*** Opening of Task inputs ***

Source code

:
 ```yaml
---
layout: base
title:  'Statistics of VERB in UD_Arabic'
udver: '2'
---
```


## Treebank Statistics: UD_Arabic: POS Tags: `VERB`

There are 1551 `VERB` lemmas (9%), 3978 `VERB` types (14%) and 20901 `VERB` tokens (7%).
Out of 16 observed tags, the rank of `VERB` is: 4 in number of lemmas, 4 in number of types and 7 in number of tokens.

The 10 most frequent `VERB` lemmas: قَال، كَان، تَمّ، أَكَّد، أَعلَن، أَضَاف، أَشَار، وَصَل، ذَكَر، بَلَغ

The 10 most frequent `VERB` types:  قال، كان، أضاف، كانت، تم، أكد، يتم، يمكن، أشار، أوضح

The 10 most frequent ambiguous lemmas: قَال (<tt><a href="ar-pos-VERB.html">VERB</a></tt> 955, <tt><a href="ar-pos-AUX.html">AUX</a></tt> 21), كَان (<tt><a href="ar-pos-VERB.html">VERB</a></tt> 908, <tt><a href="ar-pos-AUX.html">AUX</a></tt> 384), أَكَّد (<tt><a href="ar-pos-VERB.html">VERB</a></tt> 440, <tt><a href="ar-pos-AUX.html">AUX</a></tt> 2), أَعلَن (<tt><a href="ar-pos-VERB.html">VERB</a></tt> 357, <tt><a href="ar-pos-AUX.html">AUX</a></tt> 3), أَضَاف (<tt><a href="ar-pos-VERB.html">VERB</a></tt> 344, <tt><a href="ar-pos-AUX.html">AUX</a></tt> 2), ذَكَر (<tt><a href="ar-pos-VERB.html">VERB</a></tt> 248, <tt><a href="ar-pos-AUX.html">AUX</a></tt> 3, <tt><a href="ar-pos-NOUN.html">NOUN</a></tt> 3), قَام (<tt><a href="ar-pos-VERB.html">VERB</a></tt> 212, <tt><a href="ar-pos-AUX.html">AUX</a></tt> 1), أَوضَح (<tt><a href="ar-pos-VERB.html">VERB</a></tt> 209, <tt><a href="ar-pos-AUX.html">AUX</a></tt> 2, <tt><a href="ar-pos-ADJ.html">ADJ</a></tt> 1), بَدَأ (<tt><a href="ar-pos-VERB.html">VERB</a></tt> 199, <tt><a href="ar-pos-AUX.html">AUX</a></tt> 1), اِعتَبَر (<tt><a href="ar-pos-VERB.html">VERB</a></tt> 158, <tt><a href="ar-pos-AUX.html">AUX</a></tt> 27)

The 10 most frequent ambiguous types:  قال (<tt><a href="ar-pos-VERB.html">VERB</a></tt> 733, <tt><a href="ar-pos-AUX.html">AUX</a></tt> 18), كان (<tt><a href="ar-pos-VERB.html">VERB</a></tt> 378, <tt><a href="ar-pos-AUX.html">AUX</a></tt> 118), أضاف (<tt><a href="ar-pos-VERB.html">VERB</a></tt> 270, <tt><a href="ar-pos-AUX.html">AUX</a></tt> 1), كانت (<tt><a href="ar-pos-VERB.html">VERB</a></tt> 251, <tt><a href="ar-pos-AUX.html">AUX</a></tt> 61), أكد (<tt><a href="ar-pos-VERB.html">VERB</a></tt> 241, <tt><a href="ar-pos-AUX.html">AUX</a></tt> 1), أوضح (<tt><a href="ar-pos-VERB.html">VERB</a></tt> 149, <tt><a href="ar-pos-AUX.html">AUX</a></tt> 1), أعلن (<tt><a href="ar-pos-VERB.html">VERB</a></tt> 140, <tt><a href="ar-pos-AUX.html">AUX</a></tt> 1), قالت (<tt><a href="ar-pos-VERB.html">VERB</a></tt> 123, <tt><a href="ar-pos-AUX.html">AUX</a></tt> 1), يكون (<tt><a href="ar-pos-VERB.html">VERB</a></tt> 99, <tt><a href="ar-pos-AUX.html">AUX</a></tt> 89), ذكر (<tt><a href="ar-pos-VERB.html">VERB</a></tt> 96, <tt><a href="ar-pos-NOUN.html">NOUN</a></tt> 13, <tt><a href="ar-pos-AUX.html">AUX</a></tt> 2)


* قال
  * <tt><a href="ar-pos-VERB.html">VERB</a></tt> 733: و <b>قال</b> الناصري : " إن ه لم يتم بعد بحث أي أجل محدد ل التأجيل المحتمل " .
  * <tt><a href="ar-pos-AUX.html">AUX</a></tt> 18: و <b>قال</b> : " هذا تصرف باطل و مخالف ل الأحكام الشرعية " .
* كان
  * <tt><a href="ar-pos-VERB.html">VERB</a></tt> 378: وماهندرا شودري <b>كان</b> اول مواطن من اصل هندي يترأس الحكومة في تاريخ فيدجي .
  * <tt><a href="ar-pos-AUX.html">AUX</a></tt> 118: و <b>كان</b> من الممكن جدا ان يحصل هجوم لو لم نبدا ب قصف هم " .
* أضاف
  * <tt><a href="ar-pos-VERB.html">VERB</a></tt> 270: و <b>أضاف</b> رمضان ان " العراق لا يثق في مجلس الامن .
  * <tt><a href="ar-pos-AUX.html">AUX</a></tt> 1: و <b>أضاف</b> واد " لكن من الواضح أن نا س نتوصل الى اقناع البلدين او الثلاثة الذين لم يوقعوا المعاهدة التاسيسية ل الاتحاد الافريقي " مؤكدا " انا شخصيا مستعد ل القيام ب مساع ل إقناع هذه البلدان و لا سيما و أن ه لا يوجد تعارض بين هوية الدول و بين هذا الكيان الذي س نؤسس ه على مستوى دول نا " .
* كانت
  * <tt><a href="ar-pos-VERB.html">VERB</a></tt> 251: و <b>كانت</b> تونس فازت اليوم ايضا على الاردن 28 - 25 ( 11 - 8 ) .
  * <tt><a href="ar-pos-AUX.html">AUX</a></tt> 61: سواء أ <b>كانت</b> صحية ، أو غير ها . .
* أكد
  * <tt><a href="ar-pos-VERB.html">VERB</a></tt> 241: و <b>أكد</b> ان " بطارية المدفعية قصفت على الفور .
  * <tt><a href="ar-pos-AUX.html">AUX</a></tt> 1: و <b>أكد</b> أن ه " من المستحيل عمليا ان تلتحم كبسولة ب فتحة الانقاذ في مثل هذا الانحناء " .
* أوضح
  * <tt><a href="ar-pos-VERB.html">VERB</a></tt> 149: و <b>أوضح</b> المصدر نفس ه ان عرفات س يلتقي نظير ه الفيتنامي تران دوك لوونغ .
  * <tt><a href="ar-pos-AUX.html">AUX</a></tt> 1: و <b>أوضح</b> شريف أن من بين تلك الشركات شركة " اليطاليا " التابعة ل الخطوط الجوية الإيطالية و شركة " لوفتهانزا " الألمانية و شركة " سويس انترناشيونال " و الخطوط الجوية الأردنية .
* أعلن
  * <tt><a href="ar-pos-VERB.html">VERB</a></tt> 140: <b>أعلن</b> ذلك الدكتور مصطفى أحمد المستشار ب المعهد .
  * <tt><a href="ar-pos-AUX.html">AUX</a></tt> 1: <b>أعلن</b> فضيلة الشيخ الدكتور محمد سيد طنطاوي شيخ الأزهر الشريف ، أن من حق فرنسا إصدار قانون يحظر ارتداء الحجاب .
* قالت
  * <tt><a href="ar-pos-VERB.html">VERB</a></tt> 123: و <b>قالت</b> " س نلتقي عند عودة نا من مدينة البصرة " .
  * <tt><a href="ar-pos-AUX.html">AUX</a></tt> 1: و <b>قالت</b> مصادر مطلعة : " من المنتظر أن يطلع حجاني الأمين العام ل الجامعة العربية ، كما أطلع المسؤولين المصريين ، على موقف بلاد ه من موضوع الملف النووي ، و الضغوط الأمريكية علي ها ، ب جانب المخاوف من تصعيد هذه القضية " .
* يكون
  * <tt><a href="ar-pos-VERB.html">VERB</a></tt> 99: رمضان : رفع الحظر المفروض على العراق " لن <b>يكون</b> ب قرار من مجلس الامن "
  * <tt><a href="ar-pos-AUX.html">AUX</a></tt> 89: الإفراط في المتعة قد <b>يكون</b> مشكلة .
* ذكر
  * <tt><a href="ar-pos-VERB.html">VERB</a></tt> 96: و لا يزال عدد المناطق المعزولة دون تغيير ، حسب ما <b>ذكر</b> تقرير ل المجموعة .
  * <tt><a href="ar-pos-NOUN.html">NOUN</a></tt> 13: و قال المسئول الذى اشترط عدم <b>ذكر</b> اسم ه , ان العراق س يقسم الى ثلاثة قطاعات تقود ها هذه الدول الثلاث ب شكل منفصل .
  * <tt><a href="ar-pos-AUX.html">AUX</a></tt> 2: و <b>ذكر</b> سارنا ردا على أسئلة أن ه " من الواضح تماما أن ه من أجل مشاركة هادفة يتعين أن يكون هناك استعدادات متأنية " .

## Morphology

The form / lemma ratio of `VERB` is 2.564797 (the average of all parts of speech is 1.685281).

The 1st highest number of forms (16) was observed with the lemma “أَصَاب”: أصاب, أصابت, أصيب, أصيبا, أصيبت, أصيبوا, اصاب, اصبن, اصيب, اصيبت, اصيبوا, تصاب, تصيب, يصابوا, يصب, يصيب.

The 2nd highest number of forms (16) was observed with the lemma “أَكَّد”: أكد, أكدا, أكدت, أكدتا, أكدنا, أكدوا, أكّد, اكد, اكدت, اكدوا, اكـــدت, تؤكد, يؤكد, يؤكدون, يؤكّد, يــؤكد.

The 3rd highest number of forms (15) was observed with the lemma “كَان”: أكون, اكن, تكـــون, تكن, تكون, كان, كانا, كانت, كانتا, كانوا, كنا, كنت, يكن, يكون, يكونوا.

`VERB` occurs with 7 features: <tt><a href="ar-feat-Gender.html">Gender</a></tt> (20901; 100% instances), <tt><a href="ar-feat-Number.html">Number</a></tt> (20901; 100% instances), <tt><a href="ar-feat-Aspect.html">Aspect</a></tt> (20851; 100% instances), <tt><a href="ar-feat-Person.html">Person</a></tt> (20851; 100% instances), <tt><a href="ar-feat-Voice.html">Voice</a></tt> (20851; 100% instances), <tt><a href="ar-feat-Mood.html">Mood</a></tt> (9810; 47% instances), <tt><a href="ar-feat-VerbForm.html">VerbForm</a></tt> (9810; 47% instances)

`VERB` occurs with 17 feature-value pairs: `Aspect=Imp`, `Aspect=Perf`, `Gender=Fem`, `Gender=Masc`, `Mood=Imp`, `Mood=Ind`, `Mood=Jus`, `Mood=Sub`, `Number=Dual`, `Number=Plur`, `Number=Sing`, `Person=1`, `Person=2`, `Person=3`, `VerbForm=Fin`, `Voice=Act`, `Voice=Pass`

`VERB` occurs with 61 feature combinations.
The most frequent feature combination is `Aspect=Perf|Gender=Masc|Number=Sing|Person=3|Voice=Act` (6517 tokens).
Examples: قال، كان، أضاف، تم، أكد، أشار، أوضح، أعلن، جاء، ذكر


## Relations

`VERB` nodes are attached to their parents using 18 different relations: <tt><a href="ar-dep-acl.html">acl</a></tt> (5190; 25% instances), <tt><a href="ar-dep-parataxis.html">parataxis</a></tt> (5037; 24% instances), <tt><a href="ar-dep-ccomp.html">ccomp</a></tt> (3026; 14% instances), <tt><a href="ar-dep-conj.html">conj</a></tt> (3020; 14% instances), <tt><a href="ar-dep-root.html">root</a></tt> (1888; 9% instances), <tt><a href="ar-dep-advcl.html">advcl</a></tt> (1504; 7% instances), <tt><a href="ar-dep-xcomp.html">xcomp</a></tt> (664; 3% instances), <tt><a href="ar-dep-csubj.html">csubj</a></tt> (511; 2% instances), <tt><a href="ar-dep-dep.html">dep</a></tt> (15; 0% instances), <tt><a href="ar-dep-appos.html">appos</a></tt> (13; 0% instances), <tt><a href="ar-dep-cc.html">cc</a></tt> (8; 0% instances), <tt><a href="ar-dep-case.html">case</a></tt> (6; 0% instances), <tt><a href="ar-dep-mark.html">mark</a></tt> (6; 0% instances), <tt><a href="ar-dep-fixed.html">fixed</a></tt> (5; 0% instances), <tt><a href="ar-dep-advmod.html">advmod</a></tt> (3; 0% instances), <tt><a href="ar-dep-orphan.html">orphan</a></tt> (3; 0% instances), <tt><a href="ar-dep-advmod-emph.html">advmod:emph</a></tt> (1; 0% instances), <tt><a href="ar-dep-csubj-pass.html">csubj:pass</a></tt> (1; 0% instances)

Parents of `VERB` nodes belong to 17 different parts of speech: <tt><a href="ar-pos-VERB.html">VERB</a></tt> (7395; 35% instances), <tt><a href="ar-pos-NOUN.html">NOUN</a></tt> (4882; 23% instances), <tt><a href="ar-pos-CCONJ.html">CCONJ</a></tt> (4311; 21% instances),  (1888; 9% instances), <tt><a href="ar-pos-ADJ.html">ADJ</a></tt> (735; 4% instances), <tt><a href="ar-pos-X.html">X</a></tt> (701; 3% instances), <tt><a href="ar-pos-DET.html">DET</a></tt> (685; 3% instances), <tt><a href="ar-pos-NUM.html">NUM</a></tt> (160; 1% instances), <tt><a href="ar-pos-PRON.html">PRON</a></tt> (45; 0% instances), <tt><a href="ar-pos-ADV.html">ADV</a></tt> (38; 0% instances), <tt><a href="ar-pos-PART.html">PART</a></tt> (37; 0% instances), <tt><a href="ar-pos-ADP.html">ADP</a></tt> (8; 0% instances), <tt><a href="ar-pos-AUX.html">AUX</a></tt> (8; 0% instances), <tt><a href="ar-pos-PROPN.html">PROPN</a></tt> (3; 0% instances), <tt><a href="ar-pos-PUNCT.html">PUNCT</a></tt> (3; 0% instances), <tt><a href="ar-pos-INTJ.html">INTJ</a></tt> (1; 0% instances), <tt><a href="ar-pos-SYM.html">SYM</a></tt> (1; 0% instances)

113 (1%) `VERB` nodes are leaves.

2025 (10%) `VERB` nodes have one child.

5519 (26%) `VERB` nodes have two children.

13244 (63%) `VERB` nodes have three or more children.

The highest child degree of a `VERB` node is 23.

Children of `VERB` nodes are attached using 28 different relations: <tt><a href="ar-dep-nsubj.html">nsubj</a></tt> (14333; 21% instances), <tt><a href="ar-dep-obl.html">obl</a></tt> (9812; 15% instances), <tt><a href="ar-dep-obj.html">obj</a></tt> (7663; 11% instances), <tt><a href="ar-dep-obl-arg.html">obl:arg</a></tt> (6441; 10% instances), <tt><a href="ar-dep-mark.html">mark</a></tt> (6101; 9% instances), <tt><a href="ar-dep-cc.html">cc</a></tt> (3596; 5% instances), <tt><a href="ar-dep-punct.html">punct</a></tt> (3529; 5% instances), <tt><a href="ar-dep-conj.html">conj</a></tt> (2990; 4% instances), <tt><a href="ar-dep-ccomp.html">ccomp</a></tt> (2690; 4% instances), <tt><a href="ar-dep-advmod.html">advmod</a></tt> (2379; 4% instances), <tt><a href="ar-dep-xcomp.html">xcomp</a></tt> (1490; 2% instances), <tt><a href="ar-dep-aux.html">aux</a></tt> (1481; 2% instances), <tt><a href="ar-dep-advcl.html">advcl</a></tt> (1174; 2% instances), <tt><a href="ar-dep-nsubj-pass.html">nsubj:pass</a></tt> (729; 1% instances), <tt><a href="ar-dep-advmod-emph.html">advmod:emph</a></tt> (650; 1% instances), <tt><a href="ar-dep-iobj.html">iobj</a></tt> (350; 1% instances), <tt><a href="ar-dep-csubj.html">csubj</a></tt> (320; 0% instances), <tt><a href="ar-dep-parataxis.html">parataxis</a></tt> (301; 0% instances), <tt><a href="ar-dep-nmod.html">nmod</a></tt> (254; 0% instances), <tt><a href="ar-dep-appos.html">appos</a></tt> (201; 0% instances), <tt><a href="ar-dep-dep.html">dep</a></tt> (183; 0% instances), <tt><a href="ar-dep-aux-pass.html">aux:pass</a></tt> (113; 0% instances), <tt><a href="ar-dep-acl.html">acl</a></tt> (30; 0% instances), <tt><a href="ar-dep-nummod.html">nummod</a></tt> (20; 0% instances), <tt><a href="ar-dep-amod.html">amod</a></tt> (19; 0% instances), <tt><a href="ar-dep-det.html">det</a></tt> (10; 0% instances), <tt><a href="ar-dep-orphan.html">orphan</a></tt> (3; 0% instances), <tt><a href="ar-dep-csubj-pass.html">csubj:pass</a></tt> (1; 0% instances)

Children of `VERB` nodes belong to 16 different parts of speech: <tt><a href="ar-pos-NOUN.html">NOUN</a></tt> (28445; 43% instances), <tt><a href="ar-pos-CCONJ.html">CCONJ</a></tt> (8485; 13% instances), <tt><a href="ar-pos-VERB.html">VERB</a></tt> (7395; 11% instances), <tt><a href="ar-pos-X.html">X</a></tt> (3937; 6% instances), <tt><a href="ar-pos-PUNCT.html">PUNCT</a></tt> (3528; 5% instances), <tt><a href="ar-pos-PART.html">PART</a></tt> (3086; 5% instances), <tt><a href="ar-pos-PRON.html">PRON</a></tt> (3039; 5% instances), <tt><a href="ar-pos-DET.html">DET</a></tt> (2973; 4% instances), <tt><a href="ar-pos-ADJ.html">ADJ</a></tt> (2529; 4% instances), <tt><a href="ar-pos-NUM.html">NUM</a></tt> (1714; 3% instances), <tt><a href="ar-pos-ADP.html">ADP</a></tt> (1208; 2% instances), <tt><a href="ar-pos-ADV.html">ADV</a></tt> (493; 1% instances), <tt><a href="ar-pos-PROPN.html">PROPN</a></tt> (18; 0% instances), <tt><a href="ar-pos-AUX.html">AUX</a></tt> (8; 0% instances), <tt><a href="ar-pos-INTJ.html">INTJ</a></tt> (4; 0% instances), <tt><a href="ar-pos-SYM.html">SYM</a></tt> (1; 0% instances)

*** Close of Task inputs ***

- **Activity**: If a line falls between the first line of the entries and the line containing "يمكن، أشار، أوضح", or is one of those two, restate it word for word; leave all other lines out.

- **Exercise output**:
Source code

:
 ```yaml
---
layout: base
title:  'Statistics of VERB in UD_Arabic'
udver: '2'
---
```


## Treebank Statistics: UD_Arabic: POS Tags: `VERB`

There are 1551 `VERB` lemmas (9%), 3978 `VERB` types (14%) and 20901 `VERB` tokens (7%).
Out of 16 observed tags, the rank of `VERB` is: 4 in number of lemmas, 4 in number of types and 7 in number of tokens.

The 10 most frequent `VERB` lemmas: قَال، كَان، تَمّ، أَكَّد، أَعلَن، أَضَاف، أَشَار، وَصَل، ذَكَر، بَلَغ

The 10 most frequent `VERB` types:  قال، كان، أضاف، كانت، تم، أكد، يتم، يمكن، أشار، أوضح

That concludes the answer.